What is currently the best user friendly (visual and interactive) VCF/BCF mining tool in 2021? For VCF/BCF similar to size or even larger than the 1000 human genomes VCF?
I guess most organization do not have a visual and interactive mining VCF mining tool but use either:
- A website front-end + batch query system back-end, submit your query and wait few minutes to hours to get back results. Maybe get no results back, too many results, or wrong results. And then repeat.
- A (junior) bio-informatician that runs a query/few queries on the command line every time a non linux/programming experienced biologist has a question.
I asked this question already around 5 years ago, and wonder what the situation currently is.
So 100M plus variants, 1000+ samples, compressed BCF file size 500G+, uncompressed VCF several TB+
One requirement is that it should do all kinds of filtering that bcftools view does:
But BCFTools does not meet the interactive and visual requirements.

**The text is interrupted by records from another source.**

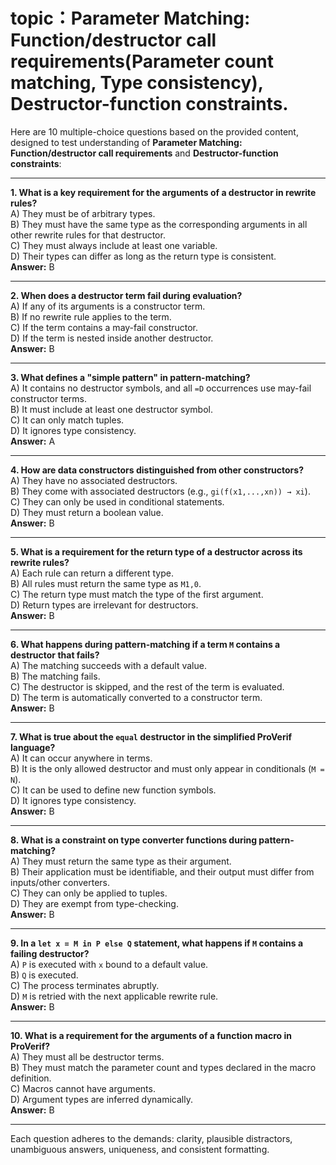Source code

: # topic：Parameter Matching: Function/destructor call requirements(Parameter count matching, Type consistency), Destructor-function constraints.

Here are 10 multiple-choice questions based on the provided content, designed to test understanding of **Parameter Matching: Function/destructor call requirements** and **Destructor-function constraints**:

---

**1. What is a key requirement for the arguments of a destructor in rewrite rules?**  
A) They must be of arbitrary types.  
B) They must have the same type as the corresponding arguments in all other rewrite rules for that destructor.  
C) They must always include at least one variable.  
D) Their types can differ as long as the return type is consistent.  
**Answer:** B  

---

**2. When does a destructor term fail during evaluation?**  
A) If any of its arguments is a constructor term.  
B) If no rewrite rule applies to the term.  
C) If the term contains a may-fail constructor.  
D) If the term is nested inside another destructor.  
**Answer:** B  

---

**3. What defines a "simple pattern" in pattern-matching?**  
A) It contains no destructor symbols, and all `=D` occurrences use may-fail constructor terms.  
B) It must include at least one destructor symbol.  
C) It can only match tuples.  
D) It ignores type consistency.  
**Answer:** A  

---

**4. How are data constructors distinguished from other constructors?**  
A) They have no associated destructors.  
B) They come with associated destructors (e.g., `gi(f(x1,...,xn)) → xi`).  
C) They can only be used in conditional statements.  
D) They must return a boolean value.  
**Answer:** B  

---

**5. What is a requirement for the return type of a destructor across its rewrite rules?**  
A) Each rule can return a different type.  
B) All rules must return the same type as `M1,0`.  
C) The return type must match the type of the first argument.  
D) Return types are irrelevant for destructors.  
**Answer:** B  

---

**6. What happens during pattern-matching if a term `M` contains a destructor that fails?**  
A) The matching succeeds with a default value.  
B) The matching fails.  
C) The destructor is skipped, and the rest of the term is evaluated.  
D) The term is automatically converted to a constructor term.  
**Answer:** B  

---

**7. What is true about the `equal` destructor in the simplified ProVerif language?**  
A) It can occur anywhere in terms.  
B) It is the only allowed destructor and must only appear in conditionals (`M = N`).  
C) It can be used to define new function symbols.  
D) It ignores type consistency.  
**Answer:** B  

---

**8. What is a constraint on type converter functions during pattern-matching?**  
A) They must return the same type as their argument.  
B) Their application must be identifiable, and their output must differ from inputs/other converters.  
C) They can only be applied to tuples.  
D) They are exempt from type-checking.  
**Answer:** B  

---

**9. In a `let x = M in P else Q` statement, what happens if `M` contains a failing destructor?**  
A) `P` is executed with `x` bound to a default value.  
B) `Q` is executed.  
C) The process terminates abruptly.  
D) `M` is retried with the next applicable rewrite rule.  
**Answer:** B  

---

**10. What is a requirement for the arguments of a function macro in ProVerif?**  
A) They must all be destructor terms.  
B) They must match the parameter count and types declared in the macro definition.  
C) Macros cannot have arguments.  
D) Argument types are inferred dynamically.  
**Answer:** B  

--- 

Each question adheres to the demands: clarity, plausible distractors, unambiguous answers, uniqueness, and consistent formatting.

BCFTools is only interactive for small VCF files or when you use the tabix index to limit the query to a small region.
Another requirements if that the filtering is visual and interactive, like for example with a small genotype matrix in Excel. (I know bad idea but at least Excel interactive, visual and biologist friendly).
With interactive I mean that a filter criteria can be adjusted and you semi reall-time (few seconds to 1 minute) get back your updated result genotype matrix. Even for complex queries were the full 100M+ variants for all 1000+ samples should be scanned the tool should be interactive.
Does something like this already exist? If so which tools?
Mostly curious about what open source solution there are, but also curious if there are any commercial solutions?
See also this older question and answers:
I am/was hoping that nowadays something like the following exists:
- scalable database (cluster) (e.g. mongodb/spark etc) that stores a large VCF/BCF content; variants and genotypes
- bcftools view like domain code could do queries
- results reported (full/paginated or summarized) in a website/fat GUI.